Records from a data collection
*** Block opens ***
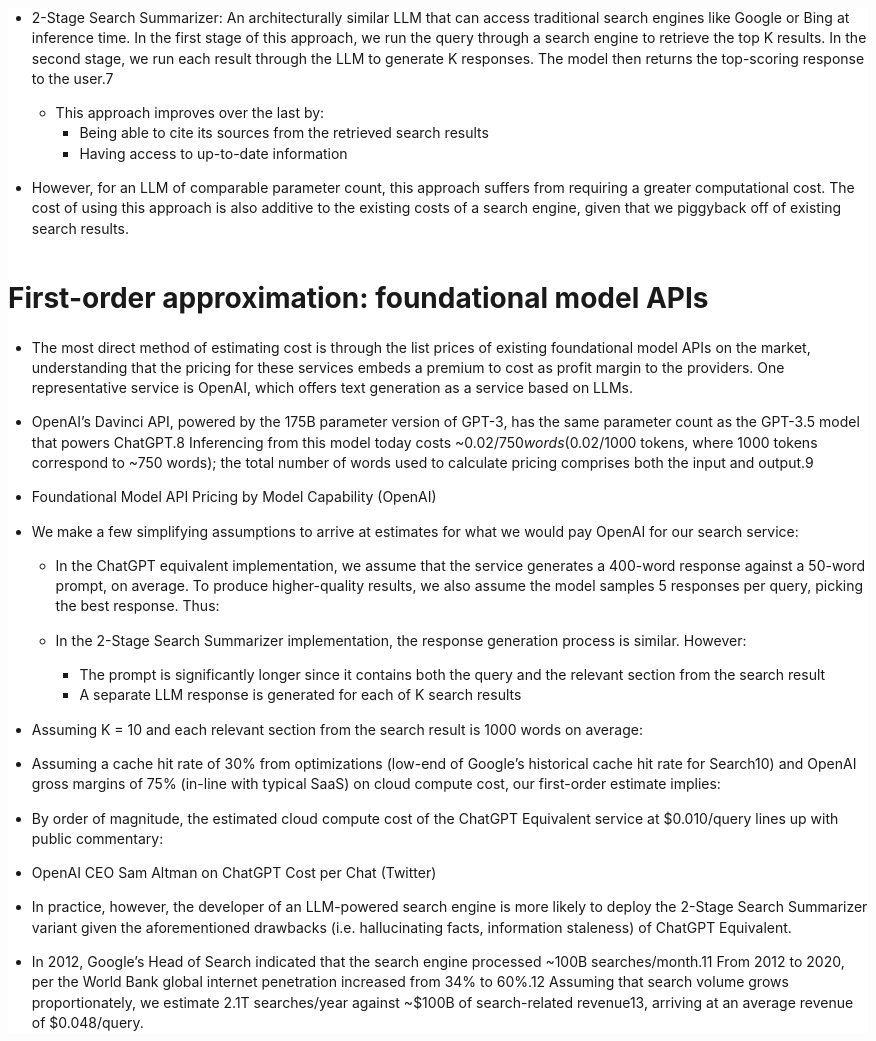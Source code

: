   - 2-Stage Search Summarizer: An architecturally similar LLM that can access traditional search engines like Google or Bing at inference time. In the first stage of this approach, we run the query through a search engine to retrieve the top K results. In the second stage, we run each result through the LLM to generate K responses. The model then returns the top-scoring response to the user.7
    - This approach improves over the last by:
      - Being able to cite its sources from the retrieved search results
      - Having access to up-to-date information

- However, for an LLM of comparable parameter count, this approach suffers from requiring a greater computational cost. The cost of using this approach is also additive to the existing costs of a search engine, given that we piggyback off of existing search results.

# First-order approximation: foundational model APIs
- The most direct method of estimating cost is through the list prices of existing foundational model APIs on the market, understanding that the pricing for these services embeds a premium to cost as profit margin to the providers. One representative service is OpenAI, which offers text generation as a service based on LLMs.

- OpenAI’s Davinci API, powered by the 175B parameter version of GPT-3, has the same parameter count as the GPT-3.5 model that powers ChatGPT.8 Inferencing from this model today costs ~$0.02/750 words ($0.02/1000 tokens, where 1000 tokens correspond to ~750 words); the total number of words used to calculate pricing comprises both the input and output.9


- Foundational Model API Pricing by Model Capability (OpenAI)
- We make a few simplifying assumptions to arrive at estimates for what we would pay OpenAI for our search service:
  - In the ChatGPT equivalent implementation, we assume that the service generates a 400-word response against a 50-word prompt, on average. To produce higher-quality results, we also assume the model samples 5 responses per query, picking the best response. Thus:

  - In the 2-Stage Search Summarizer implementation, the response generation process is similar. However:
    - The prompt is significantly longer since it contains both the query and the relevant section from the search result
    - A separate LLM response is generated for each of K search results

- Assuming K = 10 and each relevant section from the search result is 1000 words on average:


- Assuming a cache hit rate of 30% from optimizations (low-end of Google’s historical cache hit rate for Search10) and OpenAI gross margins of 75% (in-line with typical SaaS) on cloud compute cost, our first-order estimate implies:


- By order of magnitude, the estimated cloud compute cost of the ChatGPT Equivalent service at $0.010/query lines up with public commentary:


- OpenAI CEO Sam Altman on ChatGPT Cost per Chat (Twitter)
- In practice, however, the developer of an LLM-powered search engine is more likely to deploy the 2-Stage Search Summarizer variant given the aforementioned drawbacks (i.e. hallucinating facts, information staleness) of ChatGPT Equivalent. 

- In 2012, Google’s Head of Search indicated that the search engine processed ~100B searches/month.11 From 2012 to 2020, per the World Bank global internet penetration increased from 34% to 60%.12 Assuming that search volume grows proportionately, we estimate 2.1T searches/year against ~$100B of search-related revenue13, arriving at an average revenue of $0.048/query.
*** Block closes ***
■ Task ■
Set down each entry again exactly as written. Pictures stay out.

■ Written reply ■
Source code

:   - 2-Stage Search Summarizer: An architecturally similar LLM that can access traditional search engines like Google or Bing at inference time. In the first stage of this approach, we run the query through a search engine to retrieve the top K results. In the second stage, we run each result through the LLM to generate K responses. The model then returns the top-scoring response to the user.7
    - This approach improves over the last by:
      - Being able to cite its sources from the retrieved search results
      - Having access to up-to-date information

- However, for an LLM of comparable parameter count, this approach suffers from requiring a greater computational cost. The cost of using this approach is also additive to the existing costs of a search engine, given that we piggyback off of existing search results.

# First-order approximation: foundational model APIs
- The most direct method of estimating cost is through the list prices of existing foundational model APIs on the market, understanding that the pricing for these services embeds a premium to cost as profit margin to the providers. One representative service is OpenAI, which offers text generation as a service based on LLMs.

- OpenAI’s Davinci API, powered by the 175B parameter version of GPT-3, has the same parameter count as the GPT-3.5 model that powers ChatGPT.8 Inferencing from this model today costs ~$0.02/750 words ($0.02/1000 tokens, where 1000 tokens correspond to ~750 words); the total number of words used to calculate pricing comprises both the input and output.9


- Foundational Model API Pricing by Model Capability (OpenAI)
- We make a few simplifying assumptions to arrive at estimates for what we would pay OpenAI for our search service:
  - In the ChatGPT equivalent implementation, we assume that the service generates a 400-word response against a 50-word prompt, on average. To produce higher-quality results, we also assume the model samples 5 responses per query, picking the best response. Thus:

  - In the 2-Stage Search Summarizer implementation, the response generation process is similar. However:
    - The prompt is significantly longer since it contains both the query and the relevant section from the search result
    - A separate LLM response is generated for each of K search results

- Assuming K = 10 and each relevant section from the search result is 1000 words on average:


- Assuming a cache hit rate of 30% from optimizations (low-end of Google’s historical cache hit rate for Search10) and OpenAI gross margins of 75% (in-line with typical SaaS) on cloud compute cost, our first-order estimate implies:


- By order of magnitude, the estimated cloud compute cost of the ChatGPT Equivalent service at $0.010/query lines up with public commentary:


- OpenAI CEO Sam Altman on ChatGPT Cost per Chat (Twitter)
- In practice, however, the developer of an LLM-powered search engine is more likely to deploy the 2-Stage Search Summarizer variant given the aforementioned drawbacks (i.e. hallucinating facts, information staleness) of ChatGPT Equivalent. 

- In 2012, Google’s Head of Search indicated that the search engine processed ~100B searches/month.11 From 2012 to 2020, per the World Bank global internet penetration increased from 34% to 60%.12 Assuming that search volume grows proportionately, we estimate 2.1T searches/year against ~$100B of search-related revenue13, arriving at an average revenue of $0.048/query.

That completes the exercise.